For the most part, the story is the set-dressing. It is all those familiar cyberpunk elements, coupled with that painterly world-building. The game’s central mystery (why is the world like this?) is gradually revealed through B12’s collectable memories. We learn that there was a Plague and that humans sealed the city in a vain attempt to survive. However, it is not until the very last lines of dialogue that this mystery really comes into its own. Revealing that opening the city will destroy itself, B12 says, “I thought I needed to carry on the memories of humanity. To hold on to the past. But I see a future in the companions. And you.” In light of this, Stray is an exercise in humanising robots, in empathising with them and eventually forging a kind of a liberation. The cat is a vehicle for empathy, transferred from B12 (the last connection to humanity), through us the player-character, eventually connecting with the companions.

We have come through many stories of AI. In recent times this journey has led us to stories of empathy and liberation (Ex Machina, Detroit: Become Human and many more) and Stray adds another voice. I have not encountered another story in which humans are quite so absent – indeed, in sacrificing itself, B12 eliminates the human element altogether. Usually, we need a human character who provides us access to non-human characters. In this case, a cat gives us that access.

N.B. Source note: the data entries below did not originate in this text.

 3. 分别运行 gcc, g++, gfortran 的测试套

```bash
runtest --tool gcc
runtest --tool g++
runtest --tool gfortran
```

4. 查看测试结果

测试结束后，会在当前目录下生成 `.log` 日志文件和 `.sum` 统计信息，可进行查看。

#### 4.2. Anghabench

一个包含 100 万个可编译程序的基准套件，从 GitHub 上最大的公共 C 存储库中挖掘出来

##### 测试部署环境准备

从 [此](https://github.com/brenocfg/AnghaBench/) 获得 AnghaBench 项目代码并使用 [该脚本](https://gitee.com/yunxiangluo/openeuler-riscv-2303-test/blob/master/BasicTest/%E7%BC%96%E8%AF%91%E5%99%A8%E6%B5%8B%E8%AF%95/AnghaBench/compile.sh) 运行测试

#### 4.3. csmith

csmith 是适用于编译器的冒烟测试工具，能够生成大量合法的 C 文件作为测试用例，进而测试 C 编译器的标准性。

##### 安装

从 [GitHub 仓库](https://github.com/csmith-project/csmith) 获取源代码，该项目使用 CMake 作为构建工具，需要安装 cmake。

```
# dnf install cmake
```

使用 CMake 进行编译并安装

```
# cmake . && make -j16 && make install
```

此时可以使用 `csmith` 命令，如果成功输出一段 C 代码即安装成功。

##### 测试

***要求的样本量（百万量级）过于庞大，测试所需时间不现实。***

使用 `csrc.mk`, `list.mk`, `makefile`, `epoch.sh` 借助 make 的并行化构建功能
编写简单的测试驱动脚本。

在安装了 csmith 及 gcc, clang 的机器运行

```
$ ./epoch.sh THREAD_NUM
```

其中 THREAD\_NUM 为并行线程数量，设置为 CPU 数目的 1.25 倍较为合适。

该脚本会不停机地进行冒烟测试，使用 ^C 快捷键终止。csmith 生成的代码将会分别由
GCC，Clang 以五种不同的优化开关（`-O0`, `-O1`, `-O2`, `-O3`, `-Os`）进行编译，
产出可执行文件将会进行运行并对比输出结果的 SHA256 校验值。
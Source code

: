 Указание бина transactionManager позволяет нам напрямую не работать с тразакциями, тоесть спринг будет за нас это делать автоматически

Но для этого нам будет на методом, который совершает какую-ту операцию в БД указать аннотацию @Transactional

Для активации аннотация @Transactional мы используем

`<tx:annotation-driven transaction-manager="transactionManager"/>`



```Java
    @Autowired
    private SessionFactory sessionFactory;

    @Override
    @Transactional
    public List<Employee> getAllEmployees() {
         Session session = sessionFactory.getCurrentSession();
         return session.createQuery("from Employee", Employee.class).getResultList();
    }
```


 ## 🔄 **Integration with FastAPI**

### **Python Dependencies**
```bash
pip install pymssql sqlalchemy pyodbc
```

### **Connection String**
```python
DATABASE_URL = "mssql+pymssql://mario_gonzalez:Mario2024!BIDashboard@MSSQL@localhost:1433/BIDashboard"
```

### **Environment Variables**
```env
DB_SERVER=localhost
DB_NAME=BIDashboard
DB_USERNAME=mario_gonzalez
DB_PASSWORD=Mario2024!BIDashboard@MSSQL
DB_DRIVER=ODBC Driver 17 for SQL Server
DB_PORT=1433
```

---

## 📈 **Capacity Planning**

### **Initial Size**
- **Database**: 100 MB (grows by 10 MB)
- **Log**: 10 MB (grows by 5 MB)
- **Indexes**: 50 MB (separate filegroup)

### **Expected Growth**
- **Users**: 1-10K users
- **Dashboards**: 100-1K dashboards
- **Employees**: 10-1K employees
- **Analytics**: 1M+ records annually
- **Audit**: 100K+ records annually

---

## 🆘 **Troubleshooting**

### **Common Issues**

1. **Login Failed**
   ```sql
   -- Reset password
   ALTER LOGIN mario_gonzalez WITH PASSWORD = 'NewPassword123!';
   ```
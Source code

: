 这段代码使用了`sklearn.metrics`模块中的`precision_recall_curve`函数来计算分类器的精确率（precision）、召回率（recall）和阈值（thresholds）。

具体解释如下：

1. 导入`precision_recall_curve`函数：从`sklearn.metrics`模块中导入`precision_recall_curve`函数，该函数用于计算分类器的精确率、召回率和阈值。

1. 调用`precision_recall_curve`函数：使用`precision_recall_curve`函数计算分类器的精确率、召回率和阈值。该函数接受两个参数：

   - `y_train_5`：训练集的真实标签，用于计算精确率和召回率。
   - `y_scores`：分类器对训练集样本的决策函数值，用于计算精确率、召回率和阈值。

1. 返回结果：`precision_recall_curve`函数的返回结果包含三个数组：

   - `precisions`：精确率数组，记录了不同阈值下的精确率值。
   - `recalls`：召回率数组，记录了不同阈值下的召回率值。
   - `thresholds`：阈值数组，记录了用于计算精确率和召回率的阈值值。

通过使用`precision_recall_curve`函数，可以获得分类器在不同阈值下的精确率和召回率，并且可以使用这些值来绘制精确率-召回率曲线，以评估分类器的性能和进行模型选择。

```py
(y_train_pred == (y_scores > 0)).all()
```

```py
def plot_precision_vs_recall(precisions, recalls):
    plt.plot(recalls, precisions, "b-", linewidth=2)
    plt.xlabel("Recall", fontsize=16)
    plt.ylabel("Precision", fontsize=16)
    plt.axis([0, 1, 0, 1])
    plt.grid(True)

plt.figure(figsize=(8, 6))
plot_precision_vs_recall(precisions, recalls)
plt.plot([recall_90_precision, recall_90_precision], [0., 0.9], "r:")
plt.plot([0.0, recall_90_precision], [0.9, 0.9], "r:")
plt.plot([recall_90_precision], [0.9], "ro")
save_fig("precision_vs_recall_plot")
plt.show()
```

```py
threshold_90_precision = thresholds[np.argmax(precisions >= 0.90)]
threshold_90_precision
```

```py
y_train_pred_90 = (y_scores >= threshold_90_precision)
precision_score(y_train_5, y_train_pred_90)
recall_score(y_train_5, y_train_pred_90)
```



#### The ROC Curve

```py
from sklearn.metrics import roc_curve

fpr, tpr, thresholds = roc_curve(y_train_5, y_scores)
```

In shifting the conclusion of the story to the human/robot relationship, it can feel like a certain disregard is shown to the feline element – the OG tantalising premise. However, I would argue that from this emerges one last cleverness. The cat is an Outsider in every sense: it comes from the outside, explores a cat-less world, and while it does show emotion, it maintains that classic feline disaffected distance. As I mused on this character at the end of the game, I realised that it was the perfect avatar for me, the player. I come from outside the game, I exist on another plane to the in-game characters, and while I might be moved by the story I will inevitably move on quickly (and probably meow through every emotional moment). Perhaps the cat is not just the tantalising premise, but in fact a comment on the creature most suited to the role of video game protagonist, ever. Meow indeed.